* **Goal of the exercise**:
A verbatim transcript of the lines below, starting at the first and ending with the one that holds "is the name", is what should be produced.

* **Collected data entries**:
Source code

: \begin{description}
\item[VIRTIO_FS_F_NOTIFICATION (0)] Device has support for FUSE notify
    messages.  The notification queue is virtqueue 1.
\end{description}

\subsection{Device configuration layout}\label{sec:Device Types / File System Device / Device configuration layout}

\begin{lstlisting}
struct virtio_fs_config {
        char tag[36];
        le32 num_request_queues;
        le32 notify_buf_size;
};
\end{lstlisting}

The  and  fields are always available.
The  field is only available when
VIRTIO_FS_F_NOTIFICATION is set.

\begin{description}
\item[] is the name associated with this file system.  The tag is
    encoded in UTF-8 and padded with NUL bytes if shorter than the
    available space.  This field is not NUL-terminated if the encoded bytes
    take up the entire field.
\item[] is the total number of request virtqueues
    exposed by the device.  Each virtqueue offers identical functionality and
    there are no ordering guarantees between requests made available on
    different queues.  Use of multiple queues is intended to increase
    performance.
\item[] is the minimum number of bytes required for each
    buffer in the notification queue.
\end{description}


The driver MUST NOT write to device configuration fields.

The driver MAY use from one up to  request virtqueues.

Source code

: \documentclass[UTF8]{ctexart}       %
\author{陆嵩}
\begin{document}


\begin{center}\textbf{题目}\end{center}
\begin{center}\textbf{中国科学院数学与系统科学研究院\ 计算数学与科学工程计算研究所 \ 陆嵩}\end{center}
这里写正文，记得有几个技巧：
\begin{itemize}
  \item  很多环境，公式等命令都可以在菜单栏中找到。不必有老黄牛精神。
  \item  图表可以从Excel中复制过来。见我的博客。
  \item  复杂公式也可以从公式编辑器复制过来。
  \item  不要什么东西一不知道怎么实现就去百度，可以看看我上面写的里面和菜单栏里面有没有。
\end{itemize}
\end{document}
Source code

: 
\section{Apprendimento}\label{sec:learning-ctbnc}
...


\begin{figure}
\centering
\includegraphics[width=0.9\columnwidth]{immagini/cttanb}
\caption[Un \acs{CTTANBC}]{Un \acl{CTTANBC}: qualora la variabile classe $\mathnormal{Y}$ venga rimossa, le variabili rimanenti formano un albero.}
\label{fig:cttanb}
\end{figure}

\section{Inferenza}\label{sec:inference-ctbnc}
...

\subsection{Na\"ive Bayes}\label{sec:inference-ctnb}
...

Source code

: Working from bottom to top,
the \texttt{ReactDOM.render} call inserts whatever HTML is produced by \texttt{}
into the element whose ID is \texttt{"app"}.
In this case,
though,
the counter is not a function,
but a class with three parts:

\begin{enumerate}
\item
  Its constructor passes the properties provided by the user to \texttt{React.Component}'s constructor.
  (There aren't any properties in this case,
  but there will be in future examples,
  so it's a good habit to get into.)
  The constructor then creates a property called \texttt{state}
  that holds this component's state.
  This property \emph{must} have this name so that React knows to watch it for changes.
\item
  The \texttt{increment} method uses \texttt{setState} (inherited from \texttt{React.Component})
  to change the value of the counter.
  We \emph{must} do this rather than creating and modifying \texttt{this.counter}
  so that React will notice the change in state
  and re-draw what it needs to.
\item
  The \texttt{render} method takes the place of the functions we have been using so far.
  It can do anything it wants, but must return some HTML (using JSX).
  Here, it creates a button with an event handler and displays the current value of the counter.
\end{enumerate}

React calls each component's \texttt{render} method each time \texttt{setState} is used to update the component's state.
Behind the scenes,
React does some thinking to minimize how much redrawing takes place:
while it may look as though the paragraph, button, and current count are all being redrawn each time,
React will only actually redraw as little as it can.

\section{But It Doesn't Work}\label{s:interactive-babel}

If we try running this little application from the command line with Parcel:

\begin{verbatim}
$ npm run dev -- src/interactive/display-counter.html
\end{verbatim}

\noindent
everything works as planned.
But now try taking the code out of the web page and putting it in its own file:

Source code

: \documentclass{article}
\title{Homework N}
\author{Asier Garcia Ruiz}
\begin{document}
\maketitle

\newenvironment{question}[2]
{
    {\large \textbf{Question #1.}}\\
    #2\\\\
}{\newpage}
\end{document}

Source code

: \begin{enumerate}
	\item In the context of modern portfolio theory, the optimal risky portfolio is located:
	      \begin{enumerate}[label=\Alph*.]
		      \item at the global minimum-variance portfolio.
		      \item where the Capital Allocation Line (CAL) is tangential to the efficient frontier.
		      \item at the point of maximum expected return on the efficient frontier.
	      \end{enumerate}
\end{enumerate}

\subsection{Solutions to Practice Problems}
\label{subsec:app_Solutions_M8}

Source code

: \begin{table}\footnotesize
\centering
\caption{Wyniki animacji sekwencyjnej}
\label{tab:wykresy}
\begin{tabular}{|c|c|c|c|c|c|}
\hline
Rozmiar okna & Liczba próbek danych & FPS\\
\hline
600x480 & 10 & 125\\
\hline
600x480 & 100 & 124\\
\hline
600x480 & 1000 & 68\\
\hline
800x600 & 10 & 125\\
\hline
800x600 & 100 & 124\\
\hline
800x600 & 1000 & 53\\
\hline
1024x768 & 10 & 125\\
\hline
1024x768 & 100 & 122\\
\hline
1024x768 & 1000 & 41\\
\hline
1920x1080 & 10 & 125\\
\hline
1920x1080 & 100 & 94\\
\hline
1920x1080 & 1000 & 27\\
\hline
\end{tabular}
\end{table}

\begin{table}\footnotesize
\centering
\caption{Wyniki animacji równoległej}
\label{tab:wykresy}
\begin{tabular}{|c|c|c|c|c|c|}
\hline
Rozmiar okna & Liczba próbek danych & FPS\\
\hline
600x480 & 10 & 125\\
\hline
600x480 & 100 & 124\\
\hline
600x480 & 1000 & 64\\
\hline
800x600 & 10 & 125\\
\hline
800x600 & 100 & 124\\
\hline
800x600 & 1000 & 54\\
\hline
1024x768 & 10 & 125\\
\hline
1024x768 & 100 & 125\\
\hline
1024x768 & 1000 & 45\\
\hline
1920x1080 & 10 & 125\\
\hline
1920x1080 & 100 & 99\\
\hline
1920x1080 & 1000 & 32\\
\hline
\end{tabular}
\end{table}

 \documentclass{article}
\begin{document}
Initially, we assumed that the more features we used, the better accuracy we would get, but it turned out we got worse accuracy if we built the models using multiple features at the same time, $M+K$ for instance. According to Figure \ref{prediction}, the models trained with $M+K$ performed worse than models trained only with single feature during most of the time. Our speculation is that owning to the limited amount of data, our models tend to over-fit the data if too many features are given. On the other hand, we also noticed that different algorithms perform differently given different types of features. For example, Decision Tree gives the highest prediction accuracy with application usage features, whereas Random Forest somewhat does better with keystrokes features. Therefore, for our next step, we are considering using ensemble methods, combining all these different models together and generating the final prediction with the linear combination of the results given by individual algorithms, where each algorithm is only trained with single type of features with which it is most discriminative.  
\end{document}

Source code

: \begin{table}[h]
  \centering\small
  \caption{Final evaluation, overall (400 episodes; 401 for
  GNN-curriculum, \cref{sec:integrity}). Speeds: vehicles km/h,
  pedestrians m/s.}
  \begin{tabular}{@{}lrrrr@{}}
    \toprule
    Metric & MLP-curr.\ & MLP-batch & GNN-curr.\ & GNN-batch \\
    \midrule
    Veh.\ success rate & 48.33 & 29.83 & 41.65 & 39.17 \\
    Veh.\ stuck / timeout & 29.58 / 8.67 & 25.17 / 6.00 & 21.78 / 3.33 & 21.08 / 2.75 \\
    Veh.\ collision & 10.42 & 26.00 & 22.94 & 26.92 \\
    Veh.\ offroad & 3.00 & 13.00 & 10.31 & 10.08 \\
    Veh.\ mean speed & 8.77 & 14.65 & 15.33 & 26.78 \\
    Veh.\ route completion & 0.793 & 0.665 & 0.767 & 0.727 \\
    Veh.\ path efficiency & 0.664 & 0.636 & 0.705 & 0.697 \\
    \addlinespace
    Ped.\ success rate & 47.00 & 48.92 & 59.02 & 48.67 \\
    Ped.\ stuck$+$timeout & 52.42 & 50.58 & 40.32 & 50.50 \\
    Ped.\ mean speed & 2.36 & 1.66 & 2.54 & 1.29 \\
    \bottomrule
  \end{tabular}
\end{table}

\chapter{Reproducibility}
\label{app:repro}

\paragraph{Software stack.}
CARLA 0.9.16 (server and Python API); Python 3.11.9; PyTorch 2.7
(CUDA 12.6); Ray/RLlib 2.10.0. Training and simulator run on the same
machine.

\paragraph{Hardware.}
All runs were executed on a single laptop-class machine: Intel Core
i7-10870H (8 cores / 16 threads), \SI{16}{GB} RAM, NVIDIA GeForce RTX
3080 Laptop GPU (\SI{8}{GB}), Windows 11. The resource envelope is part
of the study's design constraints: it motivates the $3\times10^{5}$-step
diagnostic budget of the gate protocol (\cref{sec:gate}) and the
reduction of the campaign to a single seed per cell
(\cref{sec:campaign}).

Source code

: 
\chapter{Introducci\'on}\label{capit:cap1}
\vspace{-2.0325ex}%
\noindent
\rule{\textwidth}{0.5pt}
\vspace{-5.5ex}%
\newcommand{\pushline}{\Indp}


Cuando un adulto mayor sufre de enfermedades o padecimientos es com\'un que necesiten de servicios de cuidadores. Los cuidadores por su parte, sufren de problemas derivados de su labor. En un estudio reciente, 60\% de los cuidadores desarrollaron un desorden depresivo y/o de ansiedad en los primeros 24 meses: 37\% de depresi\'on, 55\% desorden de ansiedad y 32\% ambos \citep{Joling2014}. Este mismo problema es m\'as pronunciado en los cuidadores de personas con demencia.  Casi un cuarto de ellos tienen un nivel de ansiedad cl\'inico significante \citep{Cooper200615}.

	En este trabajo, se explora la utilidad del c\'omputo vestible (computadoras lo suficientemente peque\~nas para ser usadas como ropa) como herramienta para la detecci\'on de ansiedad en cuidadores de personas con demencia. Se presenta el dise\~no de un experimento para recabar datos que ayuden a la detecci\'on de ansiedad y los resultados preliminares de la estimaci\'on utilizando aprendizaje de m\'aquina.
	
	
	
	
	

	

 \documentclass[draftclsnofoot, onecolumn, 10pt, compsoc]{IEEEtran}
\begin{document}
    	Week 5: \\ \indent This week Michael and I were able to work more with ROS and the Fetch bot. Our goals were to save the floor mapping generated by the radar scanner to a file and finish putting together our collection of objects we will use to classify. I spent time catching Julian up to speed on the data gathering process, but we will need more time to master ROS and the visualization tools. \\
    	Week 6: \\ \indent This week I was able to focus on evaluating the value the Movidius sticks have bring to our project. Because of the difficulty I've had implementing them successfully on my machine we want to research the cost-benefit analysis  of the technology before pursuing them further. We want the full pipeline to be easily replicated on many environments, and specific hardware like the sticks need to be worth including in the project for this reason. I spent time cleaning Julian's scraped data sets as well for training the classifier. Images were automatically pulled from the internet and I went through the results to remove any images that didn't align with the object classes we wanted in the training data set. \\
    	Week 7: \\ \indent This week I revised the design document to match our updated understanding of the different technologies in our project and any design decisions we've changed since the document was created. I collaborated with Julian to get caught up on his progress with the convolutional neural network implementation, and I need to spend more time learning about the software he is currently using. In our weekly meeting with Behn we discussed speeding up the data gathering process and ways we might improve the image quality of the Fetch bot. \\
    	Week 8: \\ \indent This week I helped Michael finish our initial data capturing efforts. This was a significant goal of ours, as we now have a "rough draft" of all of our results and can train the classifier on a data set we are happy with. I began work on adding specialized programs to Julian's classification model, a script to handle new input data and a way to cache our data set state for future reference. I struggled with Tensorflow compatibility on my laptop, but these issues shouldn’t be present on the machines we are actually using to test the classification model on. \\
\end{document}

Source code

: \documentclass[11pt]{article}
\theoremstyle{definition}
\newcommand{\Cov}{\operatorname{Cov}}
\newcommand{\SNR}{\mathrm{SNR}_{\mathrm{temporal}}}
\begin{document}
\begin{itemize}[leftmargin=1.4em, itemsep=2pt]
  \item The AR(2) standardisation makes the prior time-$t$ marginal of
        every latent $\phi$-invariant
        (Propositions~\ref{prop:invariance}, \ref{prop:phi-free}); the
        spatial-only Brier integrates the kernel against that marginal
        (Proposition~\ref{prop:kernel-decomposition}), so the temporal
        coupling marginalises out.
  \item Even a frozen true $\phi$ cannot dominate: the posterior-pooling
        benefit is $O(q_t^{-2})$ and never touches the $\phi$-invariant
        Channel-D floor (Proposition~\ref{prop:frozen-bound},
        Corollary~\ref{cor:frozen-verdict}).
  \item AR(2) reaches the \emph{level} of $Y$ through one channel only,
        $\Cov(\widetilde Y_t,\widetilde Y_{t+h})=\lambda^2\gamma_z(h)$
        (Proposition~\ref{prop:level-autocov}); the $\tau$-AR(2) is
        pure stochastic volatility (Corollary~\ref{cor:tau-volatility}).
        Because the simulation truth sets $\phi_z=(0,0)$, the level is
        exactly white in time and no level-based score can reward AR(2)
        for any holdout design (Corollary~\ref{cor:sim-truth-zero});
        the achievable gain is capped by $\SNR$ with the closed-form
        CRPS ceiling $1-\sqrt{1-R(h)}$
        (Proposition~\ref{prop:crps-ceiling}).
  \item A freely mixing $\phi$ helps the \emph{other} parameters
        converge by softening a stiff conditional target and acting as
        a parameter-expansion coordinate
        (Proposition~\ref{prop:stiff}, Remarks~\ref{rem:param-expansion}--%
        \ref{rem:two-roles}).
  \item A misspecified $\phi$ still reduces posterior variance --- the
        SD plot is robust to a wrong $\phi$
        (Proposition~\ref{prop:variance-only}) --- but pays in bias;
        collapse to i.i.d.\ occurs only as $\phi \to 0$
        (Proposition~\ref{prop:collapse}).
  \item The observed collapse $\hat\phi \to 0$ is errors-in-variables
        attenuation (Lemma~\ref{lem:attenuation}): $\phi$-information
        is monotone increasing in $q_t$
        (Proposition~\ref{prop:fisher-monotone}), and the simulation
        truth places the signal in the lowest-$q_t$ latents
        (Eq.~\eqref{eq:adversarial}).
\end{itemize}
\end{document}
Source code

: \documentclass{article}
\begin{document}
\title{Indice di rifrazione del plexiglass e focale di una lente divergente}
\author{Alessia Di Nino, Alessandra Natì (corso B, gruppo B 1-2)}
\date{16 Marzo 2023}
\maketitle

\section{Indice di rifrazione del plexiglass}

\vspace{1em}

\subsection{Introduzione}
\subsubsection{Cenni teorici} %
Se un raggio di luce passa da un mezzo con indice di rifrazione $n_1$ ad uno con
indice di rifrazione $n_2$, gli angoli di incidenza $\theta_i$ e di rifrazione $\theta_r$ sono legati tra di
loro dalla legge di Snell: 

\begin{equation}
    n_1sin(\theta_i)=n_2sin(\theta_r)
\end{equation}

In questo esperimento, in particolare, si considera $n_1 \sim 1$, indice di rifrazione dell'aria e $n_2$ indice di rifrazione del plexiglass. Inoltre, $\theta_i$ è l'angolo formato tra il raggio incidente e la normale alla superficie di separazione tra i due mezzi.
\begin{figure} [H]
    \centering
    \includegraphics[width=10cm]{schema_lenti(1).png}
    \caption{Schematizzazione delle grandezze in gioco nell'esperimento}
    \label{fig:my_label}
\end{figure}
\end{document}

* **Task solution**:
Source code

: \begin{description}
\item[VIRTIO_FS_F_NOTIFICATION (0)] Device has support for FUSE notify
    messages.  The notification queue is virtqueue 1.
\end{description}

\subsection{Device configuration layout}\label{sec:Device Types / File System Device / Device configuration layout}

\begin{lstlisting}
struct virtio_fs_config {
        char tag[36];
        le32 num_request_queues;
        le32 notify_buf_size;
};
\end{lstlisting}

The  and  fields are always available.
The  field is only available when
VIRTIO_FS_F_NOTIFICATION is set.

\begin{description}
\item[] is the name associated with this file system.  The tag is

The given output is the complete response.